» Recorded data
◇ ◇ ◇ ◇ ◇

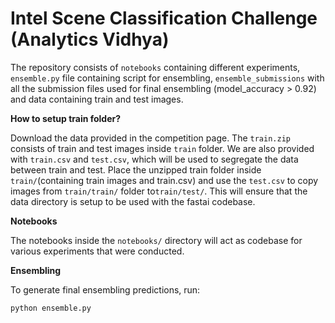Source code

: # Intel Scene Classification Challenge (Analytics Vidhya)

The repository consists of `notebooks` containing different experiments, `ensemble.py` file containing script for ensembling, `ensemble_submissions` with all the submission files used for final ensembling (model_accuracy > 0.92) and data containing train and test images.

**How to setup train folder?**

Download the data provided in the competition page. The `train.zip` consists of train and test images inside `train` folder. We are also provided with `train.csv` and `test.csv`, which will be used to segregate the data between train and test. Place the unzipped train folder inside `train/`(containing train images and train.csv) and use the `test.csv` to copy images from `train/train/` folder to`train/test/`. This will ensure that the data directory is setup to be used with the fastai codebase.

**Notebooks**

The notebooks inside the `notebooks/` directory will act as codebase for various experiments that were conducted.

**Ensembling**

To generate final ensembling predictions, run:
```
python ensemble.py
```
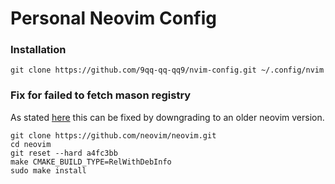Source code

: # Personal Neovim Config

### Installation
```
git clone https://github.com/9qq-qq-qq9/nvim-config.git ~/.config/nvim
```

### Fix for failed to fetch mason registry
As stated [here](https://github.com/williamboman/mason.nvim/issues/1549#issuecomment-2079415294) this can be fixed by downgrading to an older neovim version.
```
git clone https://github.com/neovim/neovim.git
cd neovim
git reset --hard a4fc3bb
make CMAKE_BUILD_TYPE=RelWithDebInfo
sudo make install
```
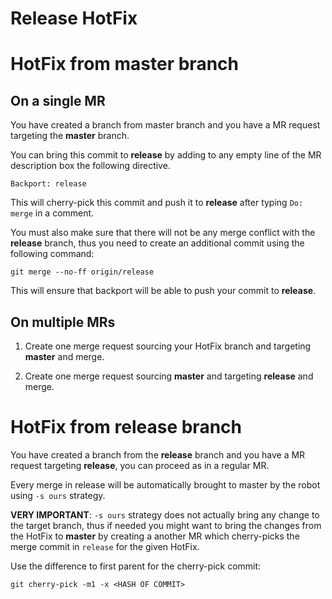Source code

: Release HotFix
===============

# HotFix from master branch

## On a single MR

You have created a branch from master branch and you have a MR request targeting
the __master__ branch.

You can bring this commit to __release__ by adding to any empty line of the MR
description box the following directive.

```
Backport: release
```

This will cherry-pick this commit and push it to __release__ after typing `Do:
merge` in a comment.

You must also make sure that there will not be any merge conflict with the 
__release__ branch, thus you need to create an additional commit using the following
command:

```
git merge --no-ff origin/release
```

This will ensure that backport will be able to push your commit to __release__.

## On multiple MRs

1. Create one merge request sourcing your HotFix branch and targeting __master__
and merge.

2. Create one merge request sourcing __master__ and targeting __release__ and merge.

# HotFix from release branch

You have created a branch from the __release__ branch and you have a MR request
targeting __release__, you can proceed as in a regular MR.

Every merge in release will be automatically brought to master by the robot
using `-s ours` strategy. 

__VERY IMPORTANT__: `-s ours` strategy does not actually bring any change to the 
target branch, thus if needed you might want to bring the changes
from the HotFix to __master__ by creating a another MR which cherry-picks
the merge commit in `release` for the given HotFix.

Use the difference to first parent for the cherry-pick commit:

```
git cherry-pick -m1 -x <HASH OF COMMIT>
```

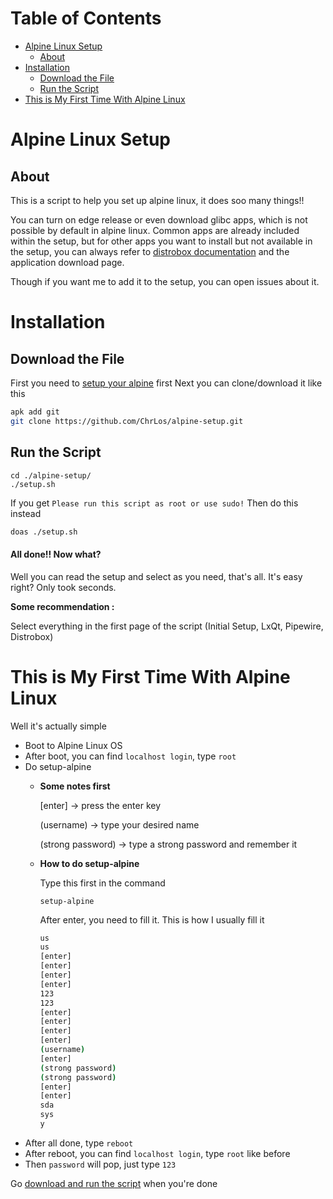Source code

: # Table of Contents

- [Alpine Linux Setup](#alpine-linux-setup)
  - [About](#about)
- [Installation](#installation)
  - [Download the File](#download-the-file)
  - [Run the Script](#run-the-script)
- [This is My First Time With Alpine Linux](#this-is-my-first-time-with-alpine-linux)

# Alpine Linux Setup

## About

This is a script to help you set up alpine linux, it does soo many things!!

You can turn on edge release or even download glibc apps, which is not possible by default in alpine linux. Common apps are already included within the setup, but for other apps you want to install but not available in the setup, you can always refer to [distrobox documentation](https://distrobox.it/#distrobox) and the application download page.

Though if you want me to add it to the setup, you can open issues about it.

# Installation

## Download the File

First you need to [setup your alpine](#this-is-my-first-time-with-alpine-linux) first
Next you can clone/download it like this

```sh
apk add git
git clone https://github.com/ChrLos/alpine-setup.git
```

## Run the Script

```
cd ./alpine-setup/
./setup.sh
```

If you get ```Please run this script as root or use sudo!```
Then do this instead

```sh
doas ./setup.sh
```

#### All done!! Now what?

Well you can read the setup and select as you need, that's all. It's easy right? Only took seconds.

**Some recommendation :** 

Select everything in the first page of the script (Initial Setup, LxQt, Pipewire, Distrobox)

# This is My First Time With Alpine Linux

Well it's actually simple
- Boot to Alpine Linux OS
- After boot, you can find `localhost login`, type `root`
- Do setup-alpine
  - **Some notes first**

    [enter] → press the enter key

    (username) → type your desired name
    
    (strong password) → type a strong password and remember it
  - **How to do setup-alpine**

    Type this first in the command
    ```
    setup-alpine
    ```

    After enter, you need to fill it. This is how I usually fill it

    ```sh
    us
    us
    [enter]
    [enter]
    [enter]
    [enter]
    123
    123
    [enter]
    [enter]
    [enter]
    [enter]
    (username)
    [enter]
    (strong password)
    (strong password)
    [enter]
    [enter]
    sda
    sys
    y
    ```
- After all done, type `reboot`
- After reboot, you can find `localhost login`, type `root` like before
- Then `password` will pop, just type `123`

Go [download and run the script](#installation) when you're done
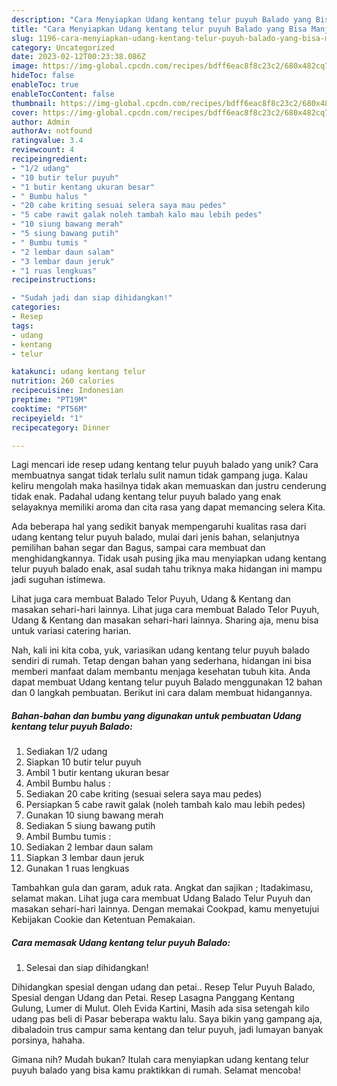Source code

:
 ```yaml
---
description: "Cara Menyiapkan Udang kentang telur puyuh Balado yang Bisa Manjain Lidah"
title: "Cara Menyiapkan Udang kentang telur puyuh Balado yang Bisa Manjain Lidah"
slug: 1196-cara-menyiapkan-udang-kentang-telur-puyuh-balado-yang-bisa-manjain-lidah
category: Uncategorized
date: 2023-02-12T00:23:38.086Z
image: https://img-global.cpcdn.com/recipes/bdff6eac8f8c23c2/680x482cq70/udang-kentang-telur-puyuh-balado-foto-resep-utama.jpg
hideToc: false
enableToc: true
enableTocContent: false
thumbnail: https://img-global.cpcdn.com/recipes/bdff6eac8f8c23c2/680x482cq70/udang-kentang-telur-puyuh-balado-foto-resep-utama.jpg
cover: https://img-global.cpcdn.com/recipes/bdff6eac8f8c23c2/680x482cq70/udang-kentang-telur-puyuh-balado-foto-resep-utama.jpg
author: Admin
authorAv: notfound
ratingvalue: 3.4
reviewcount: 4
recipeingredient:
- "1/2 udang"
- "10 butir telur puyuh"
- "1 butir kentang ukuran besar"
- " Bumbu halus "
- "20 cabe kriting sesuai selera saya mau pedes"
- "5 cabe rawit galak noleh tambah kalo mau lebih pedes"
- "10 siung bawang merah"
- "5 siung bawang putih"
- " Bumbu tumis "
- "2 lembar daun salam"
- "3 lembar daun jeruk"
- "1 ruas lengkuas"
recipeinstructions:

- "Sudah jadi dan siap dihidangkan!"
categories:
- Resep
tags:
- udang
- kentang
- telur

katakunci: udang kentang telur 
nutrition: 260 calories
recipecuisine: Indonesian
preptime: "PT19M"
cooktime: "PT56M"
recipeyield: "1"
recipecategory: Dinner

---
```





Lagi mencari ide resep udang kentang telur puyuh balado yang unik? Cara membuatnya sangat tidak terlalu sulit namun tidak gampang juga. Kalau keliru mengolah maka hasilnya tidak akan memuaskan dan justru cenderung tidak enak. Padahal udang kentang telur puyuh balado yang enak selayaknya memiliki aroma dan cita rasa yang dapat memancing selera Kita.





Ada beberapa hal yang sedikit banyak mempengaruhi kualitas rasa dari udang kentang telur puyuh balado, mulai dari jenis bahan, selanjutnya pemilihan bahan segar dan Bagus, sampai cara membuat dan menghidangkannya. Tidak usah pusing jika mau menyiapkan udang kentang telur puyuh balado enak,      asal sudah tahu triknya maka hidangan ini mampu jadi suguhan istimewa.














Lihat juga cara membuat Balado Telor Puyuh, Udang &amp; Kentang dan masakan sehari-hari lainnya. Lihat juga cara membuat Balado Telor Puyuh, Udang &amp; Kentang dan masakan sehari-hari lainnya. Sharing aja, menu bisa untuk variasi catering harian.






Nah, kali ini kita coba, yuk, variasikan udang kentang telur puyuh balado sendiri di rumah. Tetap dengan bahan yang sederhana, hidangan ini bisa memberi manfaat dalam membantu menjaga kesehatan tubuh kita. Anda dapat membuat Udang kentang telur puyuh Balado menggunakan 12 bahan dan 0 langkah pembuatan. Berikut ini cara dalam membuat hidangannya.

<!--inarticleads1-->

##### Bahan-bahan dan bumbu yang digunakan untuk pembuatan Udang kentang telur puyuh Balado:

1. Sediakan 1/2 udang
1. Siapkan 10 butir telur puyuh
1. Ambil 1 butir kentang ukuran besar
1. Ambil  Bumbu halus :
1. Sediakan 20 cabe kriting (sesuai selera saya mau pedes)
1. Persiapkan 5 cabe rawit galak (noleh tambah kalo mau lebih pedes)
1. Gunakan 10 siung bawang merah
1. Sediakan 5 siung bawang putih
1. Ambil  Bumbu tumis :
1. Sediakan 2 lembar daun salam
1. Siapkan 3 lembar daun jeruk
1. Gunakan 1 ruas lengkuas


Tambahkan gula dan garam, aduk rata. Angkat dan sajikan ; Itadakimasu, selamat makan. Lihat juga cara membuat Udang Balado Telur Puyuh dan masakan sehari-hari lainnya. Dengan memakai Cookpad, kamu menyetujui Kebijakan Cookie dan Ketentuan Pemakaian. 

<!--inarticleads2-->

##### Cara memasak Udang kentang telur puyuh Balado:


1. Selesai dan siap dihidangkan!

Dihidangkan spesial dengan udang dan petai.. Resep Telur Puyuh Balado, Spesial dengan Udang dan Petai. Resep Lasagna Panggang Kentang Gulung, Lumer di Mulut. Oleh Evida Kartini, Masih ada sisa setengah kilo udang pas beli di Pasar beberapa waktu lalu. Saya bikin yang gampang aja, dibaladoin trus campur sama kentang dan telur puyuh, jadi lumayan banyak porsinya, hahaha. 

Gimana nih? Mudah bukan? Itulah cara menyiapkan udang kentang telur puyuh balado yang bisa kamu praktikkan di rumah. Selamat mencoba!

◇ ◇ ◇ ◇ ◇

» Exercise aim
Among the entries above, count the lines that contain the word "used" and give the number by itself.

» Answer box
2